Cultural group in Calimera, Grecia Salentina, Italy

Ghetonia (Griko: Γειτονία, neighborhood) is a cultural group based in Calimera, Grecìa Salentina in southern Italy, which exists to preserve the music, poetry, language and folklore of the Griko-speaking people of Salento by documenting the various aspects of the Grecìa Salentina traditional life, history, language and folklore, and has published extensively on these subjects. However, Ghetonia is best known for its musical group whose members include Roberto Licci, Emilia Ottaviano, Salvatore Cotardo, Emmanuelle Licci, Angelo Urso and Franco Nuzzo.

== History ==
Born in 1992 from the idea of Roberto Licci (voice and guitar, member of the Canzoniere Grecanico Salentino), Salvatore Cotardo (sax) and Pierangelo Colucci with the aim of recovering the ancient local musical and cultural traditions. From the very beginning their music also recovered the ancient cultural belonging of Salento to the Mediterranean, which for some decades had been forgotten to pursue Western development models which later turned out to be ephemeral.
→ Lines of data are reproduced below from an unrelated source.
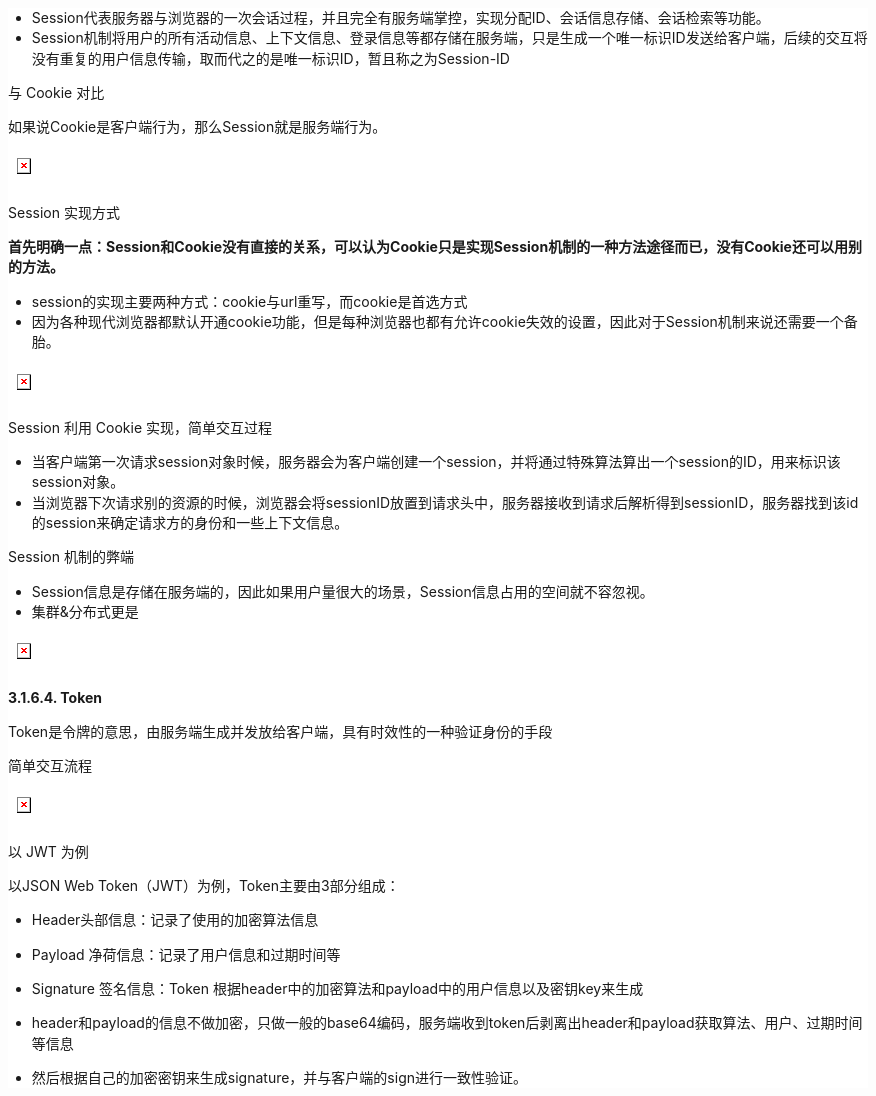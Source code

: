 - Session代表服务器与浏览器的一次会话过程，并且完全有服务端掌控，实现分配ID、会话信息存储、会话检索等功能。
- Session机制将用户的所有活动信息、上下文信息、登录信息等都存储在服务端，只是生成一个唯一标识ID发送给客户端，后续的交互将没有重复的用户信息传输，取而代之的是唯一标识ID，暂且称之为Session-ID

与 Cookie 对比

如果说Cookie是客户端行为，那么Session就是服务端行为。

![...](images\计算机网络%208古%20语雀导入.027.png)

Session 实现方式

**首先明确一点：Session和Cookie没有直接的关系，可以认为Cookie只是实现Session机制的一种方法途径而已，没有Cookie还可以用别的方法。**

- session的实现主要两种方式：cookie与url重写，而cookie是首选方式
- 因为各种现代浏览器都默认开通cookie功能，但是每种浏览器也都有允许cookie失效的设置，因此对于Session机制来说还需要一个备胎。

![...](images\计算机网络%208古%20语雀导入.028.png)

Session 利用 Cookie 实现，简单交互过程

- 当客户端第一次请求session对象时候，服务器会为客户端创建一个session，并将通过特殊算法算出一个session的ID，用来标识该session对象。
- 当浏览器下次请求别的资源的时候，浏览器会将sessionID放置到请求头中，服务器接收到请求后解析得到sessionID，服务器找到该id的session来确定请求方的身份和一些上下文信息。

Session 机制的弊端

- Session信息是存储在服务端的，因此如果用户量很大的场景，Session信息占用的空间就不容忽视。
- 集群&分布式更是

![...](images\计算机网络%208古%20语雀导入.029.png)

**3.1.6.4. Token**

Token是令牌的意思，由服务端生成并发放给客户端，具有时效性的一种验证身份的手段

简单交互流程

![...](images\计算机网络%208古%20语雀导入.030.png)

以 JWT 为例

以JSON Web Token（JWT）为例，Token主要由3部分组成：

- Header头部信息：记录了使用的加密算法信息
- Payload 净荷信息：记录了用户信息和过期时间等
- Signature 签名信息：Token 根据header中的加密算法和payload中的用户信息以及密钥key来生成

- header和payload的信息不做加密，只做一般的base64编码，服务端收到token后剥离出header和payload获取算法、用户、过期时间等信息
- 然后根据自己的加密密钥来生成signature，并与客户端的sign进行一致性验证。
Thanks in particular to Colucci and his knowledge of Arabic music and instruments, Ghetonìa were the first to use Mediterranean rhythms and sounds in their arrangements, a current that is today the most fertile but which in the early nineties was an absolute novelty.

The group has given numerous concerts not only in Italy but also abroad, especially in Greece, but also in the Balkans, Cuba and the USA where they were invited by the World Music Institute.